Herşeye rağmen Trabzonspor için işleri daha da kolaylaştırmak mümkün. Hücum hattında oynayan ve bugünlerde herkesin beğenisini kazanan Jaja-Burak-Umut üçlüsünün halihazırdaki performanslarıyla yetinmeyip oyunlarını daha da olgunlaştırmaları şart. Sıradan gitmek gerekirse Jaja için şunlar söylenebilir. Topu ileri doğru taşırken rakibi hırslandıracak manasız ayak hareketleri, ters yöne bakarak diğer tarafa atılan paslara gereksiz düşkünlük, ikili mücadelelerdeki harika top tekniğinin aksine başarısız aktörlük girişimleri gibi hem hakemi hem de rakip oyuncuyu ifrit eden hareketler bu yetenekli oyuncuyu C.Ronaldo gibi sevimsiz bir karaktere çevirebilir. Zihnini bu tür "ayak oyunları"yla doldurmaması onu daha verimli bir hale sokacaktır. Ha bir de mesafe tanımayan ama mümkünse tanıması gereken şut çekme hevesini bir an önce dizginlemelidir.
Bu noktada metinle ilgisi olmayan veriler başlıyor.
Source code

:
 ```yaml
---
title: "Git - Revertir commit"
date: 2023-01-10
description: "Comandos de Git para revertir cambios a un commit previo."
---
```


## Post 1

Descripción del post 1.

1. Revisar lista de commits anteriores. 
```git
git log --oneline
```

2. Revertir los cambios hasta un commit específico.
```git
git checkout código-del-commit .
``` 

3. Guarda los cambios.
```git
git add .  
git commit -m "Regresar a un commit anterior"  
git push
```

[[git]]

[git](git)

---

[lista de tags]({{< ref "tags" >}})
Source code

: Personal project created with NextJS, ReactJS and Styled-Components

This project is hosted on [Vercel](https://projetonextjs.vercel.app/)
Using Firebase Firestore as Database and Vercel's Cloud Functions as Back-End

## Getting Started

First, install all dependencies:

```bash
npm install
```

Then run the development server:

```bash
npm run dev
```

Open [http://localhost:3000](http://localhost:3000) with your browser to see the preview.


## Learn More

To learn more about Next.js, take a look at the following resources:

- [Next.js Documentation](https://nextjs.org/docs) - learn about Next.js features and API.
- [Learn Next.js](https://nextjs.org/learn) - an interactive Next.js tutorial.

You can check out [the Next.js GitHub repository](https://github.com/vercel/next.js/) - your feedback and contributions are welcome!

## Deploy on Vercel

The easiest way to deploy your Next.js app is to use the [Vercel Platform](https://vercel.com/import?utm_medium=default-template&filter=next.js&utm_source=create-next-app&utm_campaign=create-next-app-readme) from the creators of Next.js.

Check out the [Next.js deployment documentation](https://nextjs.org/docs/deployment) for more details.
Burak Yılmaz'a gelince. Bir futbolcuda olabilecek en iyi fiziksel özelliklere sahip, şekliyle, dengeli dağılımıyla işte budur dedirten bir görüntüsü olmasına rağmen bu olanağı bu denli verimsiz kullanmak büyük handikap. Örneğin Burak'ın uzun boyuna rağmen kafa golü yok. Hatta maç başına kafaya çıktığı pozisyonlar bir elin parmağını geçmiyor. Bir de karşı karşıya kaldığı pozisyonlarda gereksiz yere toplara sert vurma alışkanlığı. Antep'e karşı attığı golden önce de kaleciyle karşı karşıya kaldığı pozisyonda kapalı köşeye vurduğu ayak üstü şutun başarısızlığı dahi onu gol vuruşu anında aynı tekniği kullanmaktan alıkoymadı. Az daha mutlak gol pozisyonunu kaleciye nişanlıyordu. Burak'ın dikkatle izlemesi ve kendine örnek alması gereken ve aslında bunun için çok yakın zamanda oldukça iyi bir fırsat da yakaladığı iki oyuncu var. Fiziksel özellikleriyle kendisini epeyce andıran bu iki oyuncu Burak'ın da UEFA ön eleme maçında karşılıklı oynama fırsatı bulduğu Liverpool'un iki siyahi oyuncusu; N Gog ve Ryan Babel. Kanatta oynadığı maçlarda Babel'i, santrafor mevkiinde ise N Gog'u takip ederse futboluna çok şey kadar. Çabuk oynama, tek paslardaki başarıları, driplingleri ve gol vuruşları bakımından bu iki oyuncuyu taklit etse takımının oyununa da müthiş bir katkı yapması ve milli takımın da değişmez oyuncusu olması işten bile değil.
Umut'a gelince onun için yapılan olumlu eleştirilere katıldığımı belirtirken, eksikliklerinin başında top kontrolündeki zaafiyeti ve topu sırtı dönükken aldıktan sonra dönememesi öne çıkıyor. Aslında Şenol Hocanın Umut'un yerine ligin başında Teofilo'yu tercih etmesindeki en önemli nedenin de Kolombiyalının topla Umut'a göre daha becerikli olduğunu düşünüyorum. Bu konudaki yetersizliği, özellikle geçen haftaki Eskişehir maçında öne çıkarak orta sahadan topla gelen ve şut arayan Jaja-Alanzinho gibi oyunculara duvar olamayışıyla atakların yay üzerinde erimesine ve puan kaybına neden oldu. Bütün psişik sorunlarına rağmen gözlerin zaman zaman Teo'yu araması tam da bu yüzden. Umut bu konuda mutlaka çalışmalı ve hırsına bir parça top kontrolü eklemeli.